Как описать пустоту? Это даже не морские глубины. Там хоть что-то попадается на глаза. И на сцены из фантастических фильмов про необитаемые планеты не похоже; на них тоже присутствует рельеф. Сравнить бескрайнюю железную землю невозможно ни с чем. Фонарь вправо, влево, вперёд, – все вокруг одинаково идеально пустынно. Никто не появится из-за угла или холма и не напугает. Ведь страшно ни то, что ты видишь, а то, что где-то притаилось и может выскочить из засады. Потолок с большими черными зияющими отверстиями был слишком высоко, и не попадал в луч света, если только не направить фонарик вверх. «Почему из этих дыр не сыпется грунт? – подумалось мне, – Надо будет спросить у ребят».
Станция превратилась в маленькую точку и вскоре совсем исчезла. Я упорно шёл по «железному льду», рисуя периодически мелом стрелки. Логика подсказывала мне о бесцельности и бесполезности моего путешествия, но какая-то непонятная сила тянула меня вперёд. Казалось вот-вот ещё немного, и что-нибудь появится, может неровность, или яма, или «тура». Но всё тщетно. Абсолютное ничего! Вот как можно обозначить окружающее меня пространство. Но осознание своего эго, чувство исключительной единственности, обладание этим «абсолютным ничего» возбуждало. Я мог кричать, беситься, бегать голым, делать все, что угодно. И никто, даже, наверное, сам Бог не сможет увидеть меня. Нет, это не было впрыском адреналина в кровь, скорее моё состояние напоминало полнейшее освобождение и раскрепощённость. Подобного нигде на земле нельзя ощутить так, как здесь. В любой точке планеты на поверхности присутствует ощущение, что на тебя будто смотрит кто-то невидимый, или следит за тобой. Даже в лесу или на необитаемом острове.
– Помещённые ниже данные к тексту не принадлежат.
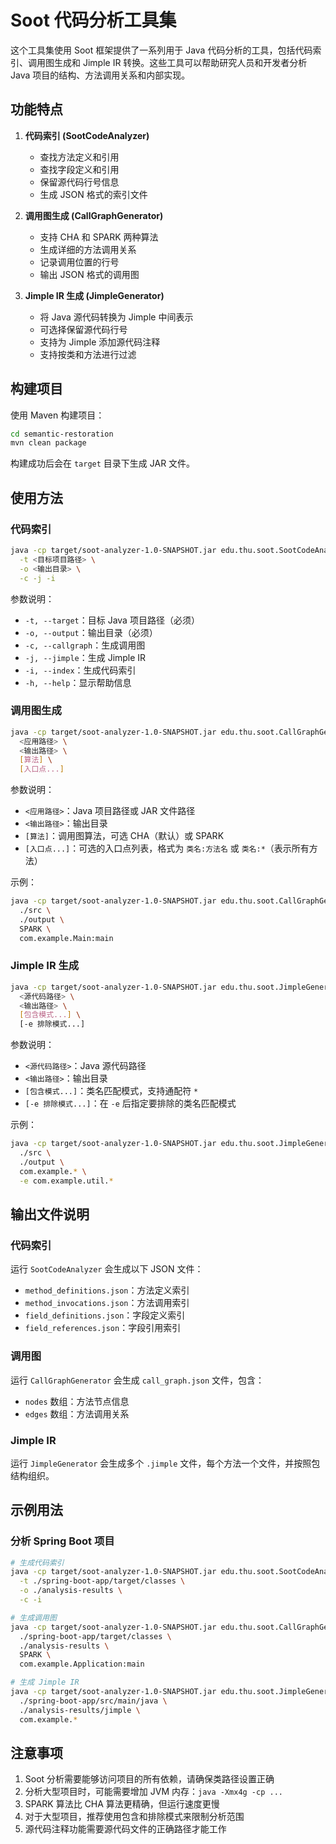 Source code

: # Soot 代码分析工具集

这个工具集使用 Soot 框架提供了一系列用于 Java 代码分析的工具，包括代码索引、调用图生成和 Jimple IR 转换。这些工具可以帮助研究人员和开发者分析 Java 项目的结构、方法调用关系和内部实现。

## 功能特点

1. **代码索引 (SootCodeAnalyzer)**
   - 查找方法定义和引用
   - 查找字段定义和引用
   - 保留源代码行号信息
   - 生成 JSON 格式的索引文件

2. **调用图生成 (CallGraphGenerator)**
   - 支持 CHA 和 SPARK 两种算法
   - 生成详细的方法调用关系
   - 记录调用位置的行号
   - 输出 JSON 格式的调用图

3. **Jimple IR 生成 (JimpleGenerator)**
   - 将 Java 源代码转换为 Jimple 中间表示
   - 可选择保留源代码行号
   - 支持为 Jimple 添加源代码注释
   - 支持按类和方法进行过滤

## 构建项目

使用 Maven 构建项目：

```bash
cd semantic-restoration
mvn clean package
```

构建成功后会在 `target` 目录下生成 JAR 文件。

## 使用方法

### 代码索引

```bash
java -cp target/soot-analyzer-1.0-SNAPSHOT.jar edu.thu.soot.SootCodeAnalyzer \
  -t <目标项目路径> \
  -o <输出目录> \
  -c -j -i
```

参数说明：
- `-t, --target`：目标 Java 项目路径（必须）
- `-o, --output`：输出目录（必须）
- `-c, --callgraph`：生成调用图
- `-j, --jimple`：生成 Jimple IR
- `-i, --index`：生成代码索引
- `-h, --help`：显示帮助信息

### 调用图生成

```bash
java -cp target/soot-analyzer-1.0-SNAPSHOT.jar edu.thu.soot.CallGraphGenerator \
  <应用路径> \
  <输出路径> \
  [算法] \
  [入口点...]
```

参数说明：
- `<应用路径>`：Java 项目路径或 JAR 文件路径
- `<输出路径>`：输出目录
- `[算法]`：调用图算法，可选 CHA（默认）或 SPARK
- `[入口点...]`：可选的入口点列表，格式为 `类名:方法名` 或 `类名:*`（表示所有方法）

示例：
```bash
java -cp target/soot-analyzer-1.0-SNAPSHOT.jar edu.thu.soot.CallGraphGenerator \
  ./src \
  ./output \
  SPARK \
  com.example.Main:main
```

### Jimple IR 生成

```bash
java -cp target/soot-analyzer-1.0-SNAPSHOT.jar edu.thu.soot.JimpleGenerator \
  <源代码路径> \
  <输出路径> \
  [包含模式...] \
  [-e 排除模式...]
```

参数说明：
- `<源代码路径>`：Java 源代码路径
- `<输出路径>`：输出目录
- `[包含模式...]`：类名匹配模式，支持通配符 `*`
- `[-e 排除模式...]`：在 `-e` 后指定要排除的类名匹配模式

示例：
```bash
java -cp target/soot-analyzer-1.0-SNAPSHOT.jar edu.thu.soot.JimpleGenerator \
  ./src \
  ./output \
  com.example.* \
  -e com.example.util.*
```

## 输出文件说明

### 代码索引

运行 `SootCodeAnalyzer` 会生成以下 JSON 文件：

- `method_definitions.json`：方法定义索引
- `method_invocations.json`：方法调用索引
- `field_definitions.json`：字段定义索引
- `field_references.json`：字段引用索引

### 调用图

运行 `CallGraphGenerator` 会生成 `call_graph.json` 文件，包含：

- `nodes` 数组：方法节点信息
- `edges` 数组：方法调用关系

### Jimple IR

运行 `JimpleGenerator` 会生成多个 `.jimple` 文件，每个方法一个文件，并按照包结构组织。

## 示例用法

### 分析 Spring Boot 项目

```bash
# 生成代码索引
java -cp target/soot-analyzer-1.0-SNAPSHOT.jar edu.thu.soot.SootCodeAnalyzer \
  -t ./spring-boot-app/target/classes \
  -o ./analysis-results \
  -c -i

# 生成调用图
java -cp target/soot-analyzer-1.0-SNAPSHOT.jar edu.thu.soot.CallGraphGenerator \
  ./spring-boot-app/target/classes \
  ./analysis-results \
  SPARK \
  com.example.Application:main

# 生成 Jimple IR
java -cp target/soot-analyzer-1.0-SNAPSHOT.jar edu.thu.soot.JimpleGenerator \
  ./spring-boot-app/src/main/java \
  ./analysis-results/jimple \
  com.example.*
```

## 注意事项

1. Soot 分析需要能够访问项目的所有依赖，请确保类路径设置正确
2. 分析大型项目时，可能需要增加 JVM 内存：`java -Xmx4g -cp ...`
3. SPARK 算法比 CHA 算法更精确，但运行速度更慢
4. 对于大型项目，推荐使用包含和排除模式来限制分析范围
5. 源代码注释功能需要源代码文件的正确路径才能工作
Время подходило к точке возврата. Я остановился, выключил фонарь и медленно повернулся на триста шестьдесят градусов. «Так выглядит смерть», – пронеслось в мыслях. Последнее основное человеческое чувство – зрение исчезло. Осталась лишь гравитация. Неприятное ощущение. Я снова зажёг свет и пошёл обратно к станции.
Пройдя, приблизительно, половину пути, я вдруг заметил, что пропали стрелки. Поиск их по малому и большому радиусу результатов не дал. Конечно, дело заключалось не в моей забывчивости или рассеянности; рисовались они пунктуально каждые десять шагов. Первое, что приходило в голову: «железный лёд» поглощает не только углерод, но и известь. Тогда почему ребята меня не предупредили? Или сами не знали? Чем больше я анализировал сложившуюся ситуацию, тем глубже в душу закрадывался страх заблудиться. А если учитывать лимит воздуха в баллоне, остаться здесь навечно, «единственным свободным», только мёртвым. Через несколько минут, на смену панике стали приходить более здравые суждения. Судя по времени, оставалось где-то с километр до того, как можно увидеть отблеск станции. Даже если меня уведёт в какую-нибудь сторону, её невозможно будет не заметить в кромешной тьме. «Надо снова оставлять указатели на всякий случай», – я успокоился, присел на корточки, очень тщательно нарисовал первую жирную стрелку и поднялся.
Рука направила фонарь на предстоящий участок дороги. И вдруг… ноги стали ватными. Тело вздрогнуло, сердце сжалось, во рту резко пересохло, и появилась горечь. «Абсолютное ничего» было нарушено. В двадцати тридцати метрах передо мной стоял человек… или мертвец. Он не двигался. Голова безжизненно склонилась на грудь. Длинный до пола, затхлый балахон с капюшоном, пошитый из каких-то кусков темно-серой материи, закрывал его полностью вместе с головой. На шее висела большая картонная табличка, где корявым жирным почерком было написано: «ПОМОГИТЕ! МНЕ НУЖЕН ВОЗДУХ!»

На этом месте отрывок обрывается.